Causas e tratamento das hemorragias nasais

Quando o nariz sangra

Drauzio Varella

Em medicina, nem sempre é sábia a sabedoria popular.

Se assim fosse, corrente de ar nas costas seria pneumonia na certa, friagem deixaria todo mundo gripado, amarrar lenço com álcool no pescoço curaria dor de garganta, mulher menstruada jamais lavaria a cabeça, vitamina C nos livraria para sempre dos resfriados, parturientes deveriam guardar resguardo e tomar Malzebier para engrossar o leite. Para não falar da infinidade de chás, poções e garrafadas que apregoam curar qualquer enfermidade, nem dos suplementos vitamínicos, dos remédios para abrir o apetite, queimar gordura localizada, estimular a imunidade e proteger o fígado que infestam feito ervas daninhas as prateleiras das farmácias brasileiras.

Outro exemplo de conhecimento que a sabedoria popular consagrou é a manobra de inclinar a cabeça para trás nos sangramentos nasais. Basta escorrer a primeira gota de sangue do nariz mais próximo, que os circunstantes ordenam em uníssono: “Cabeça para trás”.

Aqui entre nós, leitor, você já fez parte desse coro?

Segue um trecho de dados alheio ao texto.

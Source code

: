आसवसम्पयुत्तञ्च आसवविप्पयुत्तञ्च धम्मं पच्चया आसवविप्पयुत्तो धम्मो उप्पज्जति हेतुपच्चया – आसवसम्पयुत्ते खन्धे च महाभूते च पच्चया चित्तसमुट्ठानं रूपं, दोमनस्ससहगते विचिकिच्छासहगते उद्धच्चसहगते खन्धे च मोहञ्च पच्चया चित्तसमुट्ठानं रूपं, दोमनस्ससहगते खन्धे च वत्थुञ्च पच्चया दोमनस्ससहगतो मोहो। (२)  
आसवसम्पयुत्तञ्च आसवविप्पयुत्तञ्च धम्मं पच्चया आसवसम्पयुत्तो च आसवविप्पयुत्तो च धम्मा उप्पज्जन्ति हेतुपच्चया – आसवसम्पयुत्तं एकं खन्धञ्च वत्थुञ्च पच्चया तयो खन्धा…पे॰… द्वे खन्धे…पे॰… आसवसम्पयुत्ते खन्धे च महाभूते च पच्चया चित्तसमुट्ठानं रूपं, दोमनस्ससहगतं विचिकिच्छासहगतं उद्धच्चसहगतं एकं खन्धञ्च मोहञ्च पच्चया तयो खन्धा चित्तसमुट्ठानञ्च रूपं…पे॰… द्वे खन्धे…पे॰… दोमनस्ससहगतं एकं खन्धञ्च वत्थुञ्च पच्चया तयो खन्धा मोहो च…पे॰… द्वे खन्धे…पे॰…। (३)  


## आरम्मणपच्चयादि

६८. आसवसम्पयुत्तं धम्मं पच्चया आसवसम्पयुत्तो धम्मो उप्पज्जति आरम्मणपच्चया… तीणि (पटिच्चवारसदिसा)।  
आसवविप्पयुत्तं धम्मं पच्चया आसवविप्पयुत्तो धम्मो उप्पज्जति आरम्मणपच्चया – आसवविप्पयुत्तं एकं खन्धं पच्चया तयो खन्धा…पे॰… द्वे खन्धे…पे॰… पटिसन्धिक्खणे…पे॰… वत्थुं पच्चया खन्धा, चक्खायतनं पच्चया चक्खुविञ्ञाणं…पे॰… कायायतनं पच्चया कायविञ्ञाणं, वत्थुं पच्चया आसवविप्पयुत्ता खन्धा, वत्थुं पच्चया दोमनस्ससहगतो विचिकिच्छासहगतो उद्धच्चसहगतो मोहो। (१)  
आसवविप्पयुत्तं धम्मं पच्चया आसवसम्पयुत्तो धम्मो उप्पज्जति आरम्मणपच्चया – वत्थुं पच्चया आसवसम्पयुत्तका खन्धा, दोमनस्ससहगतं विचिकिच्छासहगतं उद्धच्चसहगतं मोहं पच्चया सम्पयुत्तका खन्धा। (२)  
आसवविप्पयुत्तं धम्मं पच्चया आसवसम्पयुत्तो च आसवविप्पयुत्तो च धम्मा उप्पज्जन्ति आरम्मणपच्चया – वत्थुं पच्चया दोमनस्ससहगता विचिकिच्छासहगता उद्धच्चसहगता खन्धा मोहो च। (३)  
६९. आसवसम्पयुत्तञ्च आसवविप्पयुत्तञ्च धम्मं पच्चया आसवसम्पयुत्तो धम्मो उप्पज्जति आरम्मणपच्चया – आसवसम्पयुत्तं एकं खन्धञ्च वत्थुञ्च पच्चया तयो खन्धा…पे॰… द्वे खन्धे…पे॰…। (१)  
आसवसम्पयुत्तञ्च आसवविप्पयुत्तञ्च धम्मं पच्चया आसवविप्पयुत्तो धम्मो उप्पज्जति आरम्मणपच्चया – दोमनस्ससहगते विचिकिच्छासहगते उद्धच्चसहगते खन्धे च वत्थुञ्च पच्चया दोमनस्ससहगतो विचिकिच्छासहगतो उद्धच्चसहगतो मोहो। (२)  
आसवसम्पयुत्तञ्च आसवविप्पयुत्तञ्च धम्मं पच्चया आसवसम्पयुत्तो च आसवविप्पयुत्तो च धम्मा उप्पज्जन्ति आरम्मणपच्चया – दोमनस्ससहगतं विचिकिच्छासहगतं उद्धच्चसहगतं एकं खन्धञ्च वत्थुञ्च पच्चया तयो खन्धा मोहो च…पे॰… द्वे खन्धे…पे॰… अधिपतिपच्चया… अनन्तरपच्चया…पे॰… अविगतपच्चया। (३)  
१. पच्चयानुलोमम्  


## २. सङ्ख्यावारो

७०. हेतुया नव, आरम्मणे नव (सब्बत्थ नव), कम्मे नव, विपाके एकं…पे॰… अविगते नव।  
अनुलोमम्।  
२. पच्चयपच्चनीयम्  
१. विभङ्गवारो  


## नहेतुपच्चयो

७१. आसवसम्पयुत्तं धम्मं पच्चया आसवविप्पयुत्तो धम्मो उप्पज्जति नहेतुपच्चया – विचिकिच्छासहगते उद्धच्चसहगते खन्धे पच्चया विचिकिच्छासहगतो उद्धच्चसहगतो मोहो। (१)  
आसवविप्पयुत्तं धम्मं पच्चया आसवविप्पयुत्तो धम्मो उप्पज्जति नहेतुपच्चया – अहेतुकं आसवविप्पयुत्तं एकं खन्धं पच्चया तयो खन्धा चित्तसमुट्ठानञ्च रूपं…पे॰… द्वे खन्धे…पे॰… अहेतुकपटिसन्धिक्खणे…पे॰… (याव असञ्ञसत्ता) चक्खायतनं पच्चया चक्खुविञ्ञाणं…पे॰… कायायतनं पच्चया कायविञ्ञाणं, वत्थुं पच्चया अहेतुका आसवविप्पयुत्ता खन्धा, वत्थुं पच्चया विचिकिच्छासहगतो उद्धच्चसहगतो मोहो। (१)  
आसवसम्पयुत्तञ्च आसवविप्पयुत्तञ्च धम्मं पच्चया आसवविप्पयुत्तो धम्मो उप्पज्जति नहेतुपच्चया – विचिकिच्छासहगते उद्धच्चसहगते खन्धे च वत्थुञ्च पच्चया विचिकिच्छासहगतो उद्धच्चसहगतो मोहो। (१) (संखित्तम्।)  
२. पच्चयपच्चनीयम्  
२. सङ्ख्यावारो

Pelo menos uma vez na vida, 60% das pessoas terão sangramento nasal (epistaxe, em linguagem médica). Ele é mais comum nas crianças com menos de 10 anos e em adultos com mais de 35.

A quase totalidade ocorre na parte da frente do septo que separa as narinas – a parte mais móvel, elástica. Apenas 10% acontecem na parte de posterior do septo – a parte fixa e dura – ou nas paredes internas das asas laterais do nariz. Sangramentos posteriores são mais comuns depois dos 60 anos.

A epistaxe pode ser causada tanto por problemas locais como por condições gerais (ou sistêmicas). Traumatismos locais são mais frequentes em crianças. Nos adultos, o uso tópico de descongestionantes, antialérgicos e corticosteróides pode provocar hemorragias em cerca de 20% dos casos. Para minimizar esse risco, é aconselhável dirigir o spray para as partes laterais do nariz.

Outras causas locais são: uso de cocaína, ressecamento da mucosa causado pelo clima excessivamente seco, pelo inverno rigoroso, por exposição prolongada ao ar condicionado ou por infecções virais e bacterianas.

As condições sistêmicas que mais provocam sangramento nasal são as doenças que afetam a coagulação do sangue: hemofilia, insuficiência hepática, insuficiência renal, leucemias e linfomas. A administração de aspirina para prevenir doenças cardiovasculares aumenta o risco. A ingestão de ginseng, pó de alho, ginkgo e outros produtos assim chamados alternativos, também.

Embora popular, o mito de que pressão alta faz o nariz sangrar é no mínimo controverso.

Um estudo populacional com grande número de participantes, publicado em 2003, não encontrou nenhuma relação. Num outro, conduzido entre hipertensos que já haviam apresentado pelo menos um episódio de sangramento nasal, não foi possível demonstrar que a gravidade nem o descontrole da hipertensão tivesse influência no aparecimento de epistaxes.

Quando o sangramento é abrupto, fica difícil diferenciar se foi causado por um pico de pressão alta ou se a ansiedade causada pela visão do sangue foi responsável pelo aumento da pressão.

A maioria dos sangramentos nasais é autolimitada e não requer tratamento médico. Como 90% deles se instalam na parte da frente do septo nasal basta comprimir com firmeza as asas nasais contra essa parte mais elástica do septo, usando o polegar e o indicador em forma de pinça, durante 15 minutos. Não esqueça: 15 minutos.

A pessoa deve respirar pela boca, enquanto durar a compressão, e sentar-se confortavelmente de modo a manter a cabeça numa posição mais alta do que o resto do corpo. Jamais deitar!

A cabeça deve ficar ligeiramente inclinada para frente. Não deve ser inclinada para trás para evitar que o sangue escorra pela faringe e vá parar no estômago ou nas vias aéreas.

Hemorragias refratárias à compressão mecânica mantida por 15 minutos, requerem assistência médica. Aplicação local de vasoconstritores, cauterização elétrica ou química (com nitrato de prata) costumam controlar a maior parte dos quadros.

Casos de perda de sangue mais intensa podem exigir tamponamento com material esponjoso deixado na cavidade nasal por 1 a 3 dias. Sangramentos na parte posterior do septo exigem intervenções mais agressivas.